Task requirements:
Everything from the line containing "available flights and hotels." through the line containing "(e.g., September 2024)." in the listing below should be copied exactly, and nothing more.
*** Opening Records provided ***
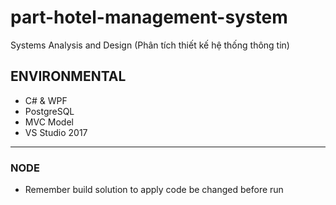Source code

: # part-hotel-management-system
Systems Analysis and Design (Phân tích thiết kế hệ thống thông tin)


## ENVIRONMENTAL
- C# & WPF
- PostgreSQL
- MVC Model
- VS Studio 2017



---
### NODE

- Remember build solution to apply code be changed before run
*** Closing Records provided ***
*** Opening Records provided ***
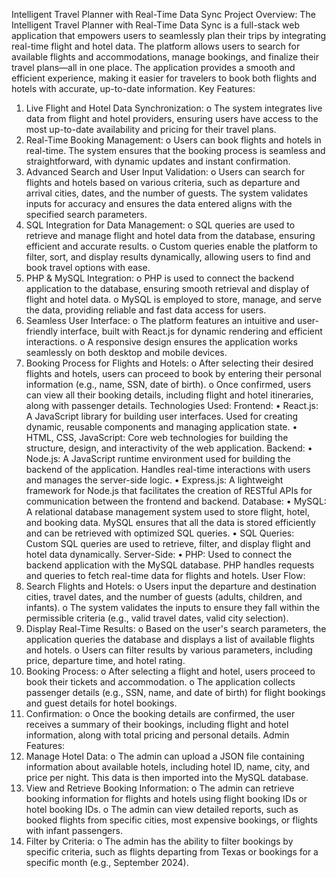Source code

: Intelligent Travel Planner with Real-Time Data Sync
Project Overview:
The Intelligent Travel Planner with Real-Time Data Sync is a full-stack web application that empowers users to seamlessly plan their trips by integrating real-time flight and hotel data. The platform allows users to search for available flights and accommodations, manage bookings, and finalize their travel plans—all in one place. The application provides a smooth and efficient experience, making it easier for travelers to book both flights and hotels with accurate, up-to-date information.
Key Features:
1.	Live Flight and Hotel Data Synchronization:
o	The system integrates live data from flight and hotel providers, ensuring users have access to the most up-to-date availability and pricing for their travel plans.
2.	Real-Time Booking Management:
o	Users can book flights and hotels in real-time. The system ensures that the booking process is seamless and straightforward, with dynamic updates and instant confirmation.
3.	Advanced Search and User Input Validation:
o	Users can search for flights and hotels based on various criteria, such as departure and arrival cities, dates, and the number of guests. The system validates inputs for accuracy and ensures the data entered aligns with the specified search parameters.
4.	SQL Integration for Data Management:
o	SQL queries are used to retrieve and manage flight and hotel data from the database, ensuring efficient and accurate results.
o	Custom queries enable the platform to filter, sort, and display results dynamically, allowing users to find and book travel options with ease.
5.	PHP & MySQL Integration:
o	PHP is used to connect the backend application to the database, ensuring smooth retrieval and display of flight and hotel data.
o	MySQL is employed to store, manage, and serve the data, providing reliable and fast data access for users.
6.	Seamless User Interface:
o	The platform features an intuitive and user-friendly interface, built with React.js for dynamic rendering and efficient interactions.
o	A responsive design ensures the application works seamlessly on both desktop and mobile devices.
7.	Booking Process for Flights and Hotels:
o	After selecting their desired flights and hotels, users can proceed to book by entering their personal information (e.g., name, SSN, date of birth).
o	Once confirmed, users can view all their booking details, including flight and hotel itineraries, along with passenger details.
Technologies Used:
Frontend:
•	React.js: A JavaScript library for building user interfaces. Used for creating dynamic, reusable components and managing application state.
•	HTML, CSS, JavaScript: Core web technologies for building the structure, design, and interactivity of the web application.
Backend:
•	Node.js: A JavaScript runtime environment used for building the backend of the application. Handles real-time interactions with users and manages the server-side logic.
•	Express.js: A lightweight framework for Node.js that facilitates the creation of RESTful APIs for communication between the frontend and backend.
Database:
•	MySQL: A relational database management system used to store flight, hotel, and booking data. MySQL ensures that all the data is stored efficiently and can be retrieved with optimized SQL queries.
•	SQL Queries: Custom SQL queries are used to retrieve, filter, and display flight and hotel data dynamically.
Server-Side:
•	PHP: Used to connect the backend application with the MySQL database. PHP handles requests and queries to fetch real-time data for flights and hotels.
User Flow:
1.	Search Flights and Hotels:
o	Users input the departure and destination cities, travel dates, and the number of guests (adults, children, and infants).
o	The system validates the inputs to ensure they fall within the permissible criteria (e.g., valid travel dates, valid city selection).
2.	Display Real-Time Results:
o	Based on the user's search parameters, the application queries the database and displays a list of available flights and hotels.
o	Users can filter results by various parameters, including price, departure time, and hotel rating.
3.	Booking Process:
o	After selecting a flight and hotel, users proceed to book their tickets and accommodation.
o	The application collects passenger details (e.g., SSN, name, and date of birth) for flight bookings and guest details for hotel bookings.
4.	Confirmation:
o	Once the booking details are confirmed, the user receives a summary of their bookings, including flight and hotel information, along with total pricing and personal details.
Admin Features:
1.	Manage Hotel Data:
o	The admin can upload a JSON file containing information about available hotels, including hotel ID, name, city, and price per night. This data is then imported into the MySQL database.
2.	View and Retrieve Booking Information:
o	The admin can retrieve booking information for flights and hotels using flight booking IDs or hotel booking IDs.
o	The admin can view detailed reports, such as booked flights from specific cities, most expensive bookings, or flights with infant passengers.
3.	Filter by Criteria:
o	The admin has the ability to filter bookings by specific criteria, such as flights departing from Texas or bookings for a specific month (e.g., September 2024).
*** Closing Records provided ***
Exercise output:
o	Based on the user's search parameters, the application queries the database and displays a list of available flights and hotels.
o	Users can filter results by various parameters, including price, departure time, and hotel rating.
3.	Booking Process:
o	After selecting a flight and hotel, users proceed to book their tickets and accommodation.
o	The application collects passenger details (e.g., SSN, name, and date of birth) for flight bookings and guest details for hotel bookings.
4.	Confirmation:
o	Once the booking details are confirmed, the user receives a summary of their bookings, including flight and hotel information, along with total pricing and personal details.
Admin Features:
1.	Manage Hotel Data:
o	The admin can upload a JSON file containing information about available hotels, including hotel ID, name, city, and price per night. This data is then imported into the MySQL database.
2.	View and Retrieve Booking Information:
o	The admin can retrieve booking information for flights and hotels using flight booking IDs or hotel booking IDs.
o	The admin can view detailed reports, such as booked flights from specific cities, most expensive bookings, or flights with infant passengers.
3.	Filter by Criteria:
o	The admin has the ability to filter bookings by specific criteria, such as flights departing from Texas or bookings for a specific month (e.g., September 2024).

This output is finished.